Dopo una settimana di ricerche, il tragico epilogo: Ilaria Sula, la studentessa 22enne scomparsa il 25 marzo, è stata trovata morta. Il corpo della giovane è stato rinvenuto in un’area boschiva nei pressi del Comune di Poli, nascosto all’interno di una grossa valigia in fondo a un dirupo. Le indagini hanno portato al fermo del suo ex fidanzato, un 23enne di origini filippine, ora accusato di omicidio e occultamento di cadavere. Ilaria era sparita il 25 marzo dopo essere uscita dall’abitazione che condivideva con alcuni coinquilini. La sua assenza aveva subito allarmato la famiglia, che ne aveva denunciato la scomparsa. Da quel momento erano partite le indagini, coordinate dalla Procura di Roma e condotte dagli investigatori della Questura.

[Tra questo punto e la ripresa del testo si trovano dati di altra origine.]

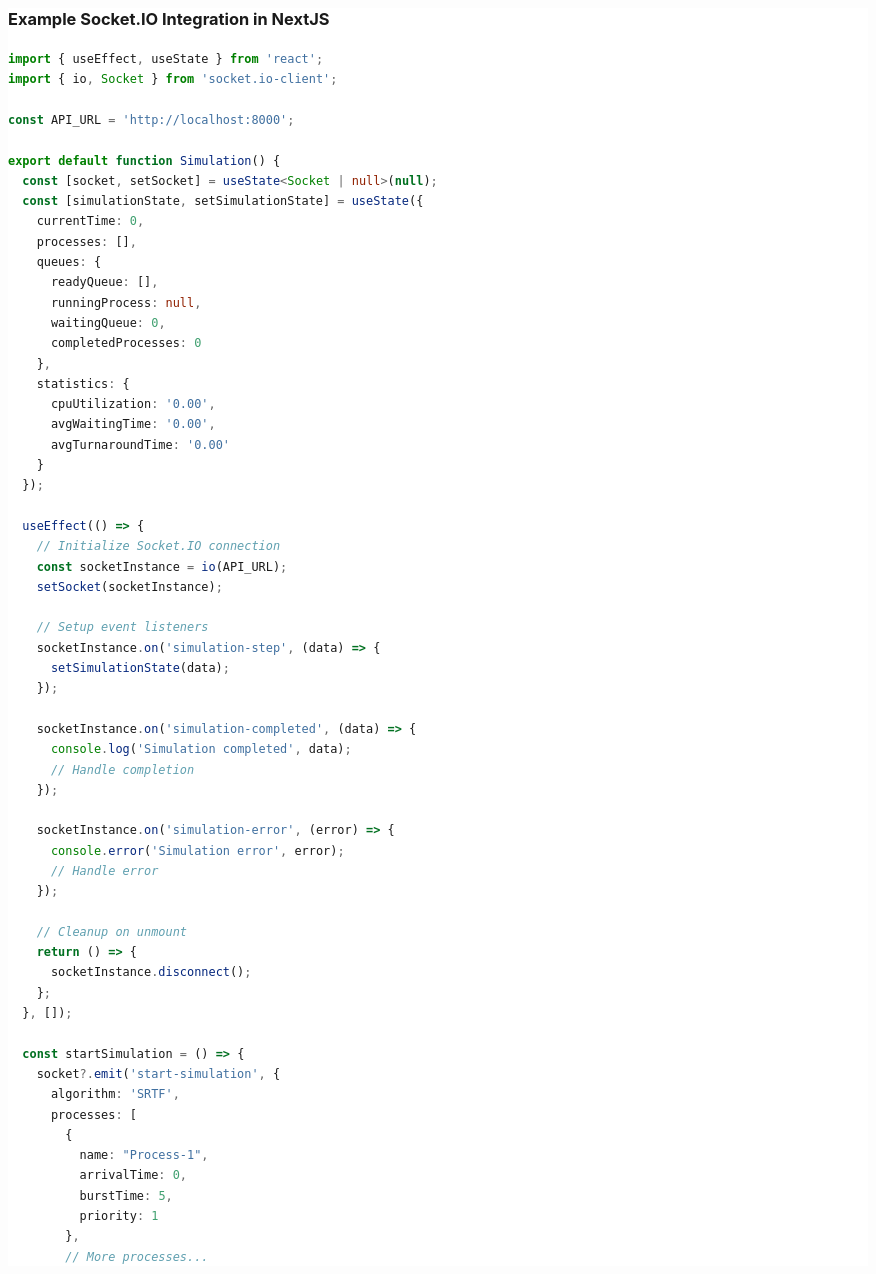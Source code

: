 ### Example Socket.IO Integration in NextJS

```typescript
import { useEffect, useState } from 'react';
import { io, Socket } from 'socket.io-client';

const API_URL = 'http://localhost:8000';

export default function Simulation() {
  const [socket, setSocket] = useState<Socket | null>(null);
  const [simulationState, setSimulationState] = useState({
    currentTime: 0,
    processes: [],
    queues: {
      readyQueue: [],
      runningProcess: null,
      waitingQueue: 0,
      completedProcesses: 0
    },
    statistics: {
      cpuUtilization: '0.00',
      avgWaitingTime: '0.00',
      avgTurnaroundTime: '0.00'
    }
  });
  
  useEffect(() => {
    // Initialize Socket.IO connection
    const socketInstance = io(API_URL);
    setSocket(socketInstance);
    
    // Setup event listeners
    socketInstance.on('simulation-step', (data) => {
      setSimulationState(data);
    });
    
    socketInstance.on('simulation-completed', (data) => {
      console.log('Simulation completed', data);
      // Handle completion
    });
    
    socketInstance.on('simulation-error', (error) => {
      console.error('Simulation error', error);
      // Handle error
    });
    
    // Cleanup on unmount
    return () => {
      socketInstance.disconnect();
    };
  }, []);
  
  const startSimulation = () => {
    socket?.emit('start-simulation', {
      algorithm: 'SRTF',
      processes: [
        {
          name: "Process-1",
          arrivalTime: 0,
          burstTime: 5,
          priority: 1
        },
        // More processes...
```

Secondo le prime ricostruzioni, il 23enne avrebbe ucciso la ragazza accoltellandola in un appartamento della Capitale, per poi chiuderne il corpo in una valigia e abbandonarlo nel dirupo. Gli inquirenti stanno ora cercando di chiarire il movente dell’omicidio e ogni altro dettaglio della vicenda. A rivelarsi determinanti per le indagini sarebbero stati i tabulati telefonici e l’analisi delle celle telefoniche. Gli investigatori avrebbero scoperto che nei giorni successivi alla scomparsa di Ilaria, il suo telefono sarebbe stato utilizzato proprio dall’ex fidanzato. Il 23enne, infatti, avrebbe persino postato delle storie sui social della ragazza per depistare le ricerche.
Attualmente, il giovane si trova in stato di fermo e viene interrogato dagli inquirenti negli uffici della Questura, mentre gli investigatori continuano a ricostruire gli ultimi momenti della vita di Ilaria Sula e il tragico epilogo della sua scomparsa.